The Men Behind the U: Great ‘Canes Leaders Part 2
“Champions aren’t made in the gyms. Champions are made from something they have deep inside them — a desire, a dream, a vision.”
~ Muhammad Ali
Although Lamar also played basketball and track for the University of Miami, he left his legacy with the ‘Canes on the football field. On his way to two national championship rings, Lamar broke Michael Irvin’s reception record with 144 catches (later eclipsed by Reggie Wayne). In a year (1991) where many predicted the ‘Canes would be the third best team in Florida, Lamar led the ‘Canes in receptions for 623 yards and 6 TDs to a third national championship. Below, in the 1992 Orange Bowl against Nebraska, “Leaping Lamar” earns his namesake with an incredible catch. Since his days at UM, Lamar has been one of the most avid and passionate supporters of the University of Miami, taking time to greatly contribute to ‘Cane Mutiny, The U, local alumni events, and mentoring current ‘Canes on and off the field.
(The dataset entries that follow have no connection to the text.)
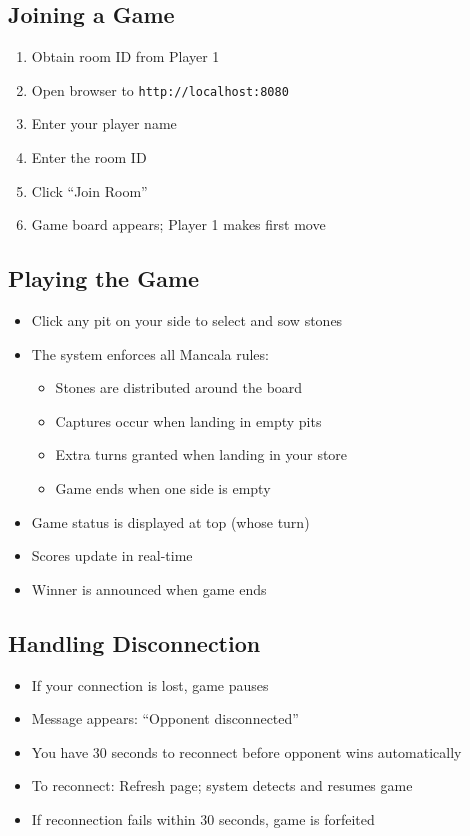\documentclass{scrartcl}
\begin{document}
\subsection{Joining a Game}

\begin{enumerate}
  \item Obtain room ID from Player 1
  \item Open browser to \texttt{http://localhost:8080}
  \item Enter your player name
  \item Enter the room ID
  \item Click ``Join Room''
  \item Game board appears; Player 1 makes first move
\end{enumerate}

\subsection{Playing the Game}

\begin{itemize}
  \item Click any pit on your side to select and sow stones
  \item The system enforces all Mancala rules:
  \begin{itemize}
    \item Stones are distributed around the board
    \item Captures occur when landing in empty pits
    \item Extra turns granted when landing in your store
    \item Game ends when one side is empty
  \end{itemize}
  \item Game status is displayed at top (whose turn)
  \item Scores update in real-time
  \item Winner is announced when game ends
\end{itemize}

\subsection{Handling Disconnection}

\begin{itemize}
  \item If your connection is lost, game pauses
  \item Message appears: ``Opponent disconnected''
  \item You have 30 seconds to reconnect before opponent wins automatically
  \item To reconnect: Refresh page; system detects and resumes game
  \item If reconnection fails within 30 seconds, game is forfeited
\end{itemize}
\end{document}
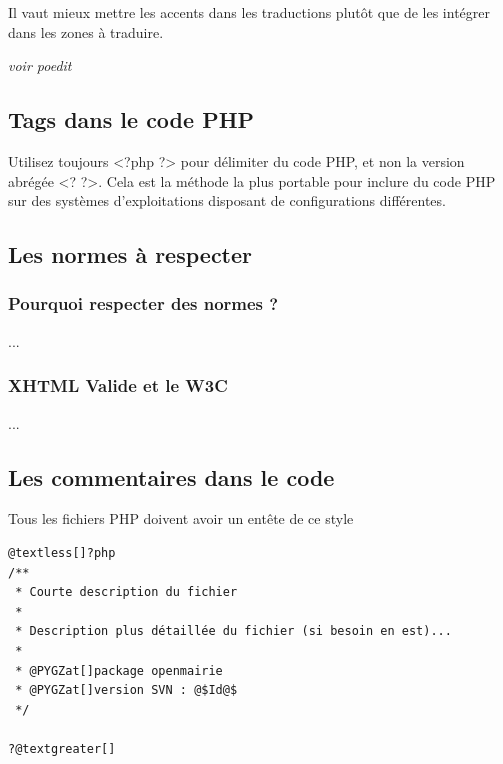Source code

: \documentclass[letterpaper,10pt,french]{manual}
\begin{document}
Il vaut mieux mettre les accents dans les traductions plutôt que
de les intégrer dans les zones à traduire.

\emph{voir poedit}

\resetcurrentobjects
\hypertarget{--doc-regles/tags}{}

\hypertarget{tags}{}\subsection{Tags dans le code PHP}

Utilisez toujours \textless{}?php ?\textgreater{} pour délimiter du code PHP, et non la version
abrégée \textless{}? ?\textgreater{}. Cela est la méthode la plus portable pour inclure du code PHP
sur des systèmes d'exploitations disposant de configurations différentes.

\resetcurrentobjects
\hypertarget{--doc-regles/norme}{}

\hypertarget{norme}{}\subsection{Les normes à respecter}


\subsubsection{Pourquoi respecter des normes ?}

...


\subsubsection{XHTML Valide et le W3C}

...

\resetcurrentobjects
\hypertarget{--doc-regles/commentaire}{}

\hypertarget{commentaire}{}\subsection{Les commentaires dans le code}

Tous les fichiers PHP doivent avoir un entête de ce style

\begin{Verbatim}[commandchars=@\[\]]
@textless[]?php
/**
 * Courte description du fichier
 *
 * Description plus détaillée du fichier (si besoin en est)...
 *
 * @PYGZat[]package openmairie
 * @PYGZat[]version SVN : @$Id@$
 */

?@textgreater[]
\end{Verbatim}
\end{document}
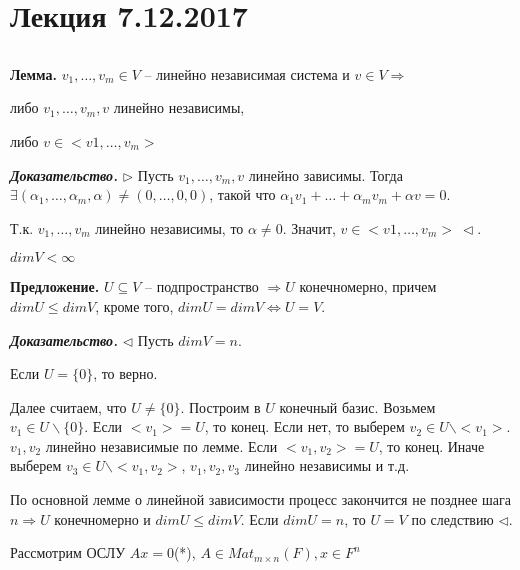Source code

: \section{Лекция 7.12.2017}

\subsection{}

\textbf{Лемма.} $v_1, \dots, v_m \in V$ -- линейно независимая система и $v \in V \Rightarrow$

либо $v_1, \dots, v_m, v$ линейно независимы,

либо $v \in <v1, \dots, v_m>$

\vspace{\baselineskip}
\textbf{\textit{Доказательство.}} $\rhd$ Пусть $v_1, \dots, v_m, v$ линейно зависимы. Тогда $\exists (\alpha_1, \dots, \alpha_m, \alpha) \neq (0, \dots, 0, 0)$, такой что $\alpha_1 v_1 + \dots + \alpha_m v_m + \alpha v = 0$.

Т.к. $v_1, \dots, v_m$ линейно независимы, то $\alpha \neq 0$. Значит, $v \in <v1, \dots, v_m> \ \lhd$.

$dimV < \infty$

\vspace{\baselineskip}
\textbf{Предложение.} $U \subseteq V$ -- подпространство $\Rightarrow U$ конечномерно, причем $dim U \leq dim V$, кроме того, $dimU = dimV \Leftrightarrow U = V$.

\vspace{\baselineskip}
\textbf{\textit{Доказательство.}} $\lhd$ Пусть $dimV = n$.

Если $U = \{0\}$, то верно.

Далее считаем, что $U \neq \{0\}$. Построим в $U$ конечный базис. Возьмем $v_1 \in U \backslash \{0\}$. Если $<v_1> = U$, то конец. Если нет, то выберем $v_2 \in U \backslash <v_1>$. $v_1, v_2$ линейно независимые по лемме. Если $<v_1, v_2> = U$, то конец. Иначе выберем $v_3 \in U \backslash <v_1, v_2>$, $v_1, v_2, v_3$ линейно независимы и т.д.

\vspace{\baselineskip}
По основной лемме о линейной зависимости процесс закончится не позднее шага $n \Rightarrow U$ конечномерно и $dimU \leq dimV$. Если $dimU = n$, то $U = V$ по следствию $\lhd$. 

\vspace{\baselineskip}
Рассмотрим ОСЛУ $Ax = 0$(*), $A \in Mat_{m \times n} (F), x \in F^n$

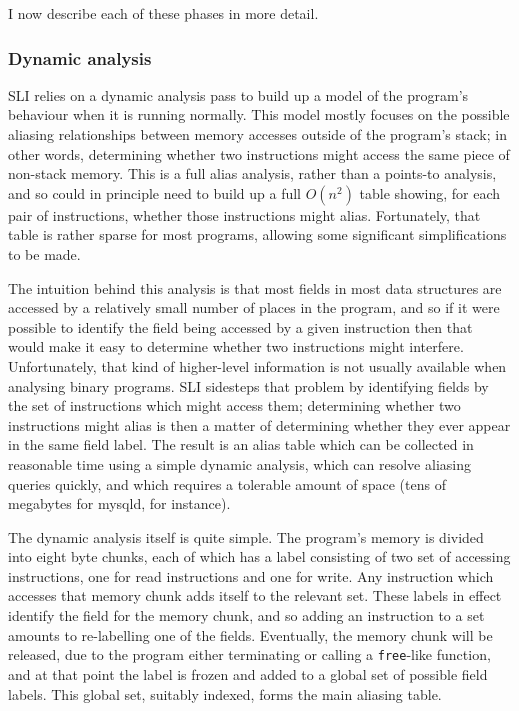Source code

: I now describe each of these phases in more detail.

\subsubsection{Dynamic analysis}

SLI relies on a dynamic analysis pass to build up a model of the
program's behaviour when it is running normally.  This model mostly
focuses on the possible aliasing relationships between memory accesses
outside of the program's stack; in other words, determining whether
two instructions might access the same piece of non-stack memory.
This is a full alias analysis, rather than a points-to analysis, and
so could in principle need to build up a full $O(n^2)$ table showing,
for each pair of instructions, whether those instructions might alias.
Fortunately, that table is rather sparse for most programs, allowing
some significant simplifications to be made.

The intuition behind this analysis is that most fields in most data
structures are accessed by a relatively small number of places in the
program, and so if it were possible to identify the field being
accessed by a given instruction then that would make it easy to
determine whether two instructions might interfere.
Unfortunately, that kind of higher-level information is not usually
available when analysing binary programs.  SLI sidesteps that problem
by identifying fields by the set of instructions which might access
them; determining whether two instructions might alias is then a
matter of determining whether they ever appear in the same field
label.  The result is an alias table which can be collected in
reasonable time using a simple dynamic analysis, which can resolve
aliasing queries quickly, and which requires a tolerable amount of
space (tens of megabytes for mysqld, for instance).

The dynamic analysis itself is quite simple.  The program's memory is
divided into eight byte chunks, each of which has a label consisting
of two set of accessing instructions, one for read instructions and
one for write.  Any instruction which accesses that memory chunk adds
itself to the relevant set.  These labels in effect identify the field
for the memory chunk, and so adding an instruction to a set amounts to
re-labelling one of the fields.  Eventually, the memory chunk will be
released, due to the program either terminating or calling a
\verb|free|-like function, and at that point the label is frozen and
added to a global set of possible field labels.  This global set,
suitably indexed, forms the main aliasing table.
One of the most intimidating and dominating defensive linemen of his era of college football, Russell Maryland left a legacy of excellence that few will ever match. As the first Miami player to win the coveted Outland Trophy (nation’s top interior lineman) in 1990, Maryland captured virtually every award in his grasp during his outstanding senior season. A consensus All-American in 1990, Maryland was a first-team All-America selection by Associated Press, United Press International, Kodak, the Walter Camp Football Foundation, The Football News, and The Sporting News. He also was the UPI’s selection as 1990 College Football Lineman of the Year. Maryland finished his UM career with 279 tackles, 25 tackles for losses and 20.5 sacks. The 1991 Cotton Bowl clip below pretty much plays as a Russell Maryland highlight reel:
Randall “Thrill” Hill
As a true freshman on the 1987 National Championship team, Hill set a then-school record for kickoff return yardage with 497 yards on 19 returns. Hill holds the UM record for career kickoff return yards with 1,169 yards on 54 returns. He ranks in the top ten lists for season kickoff return attempts and yards, career receptions (107), career receiving yards (1,643), and career touchdown receptions (11). However, he is best known for two games: his “gunsligning” in the 1991 Cotton Bowl and 3rd and 43 against Notre Dame in 1989.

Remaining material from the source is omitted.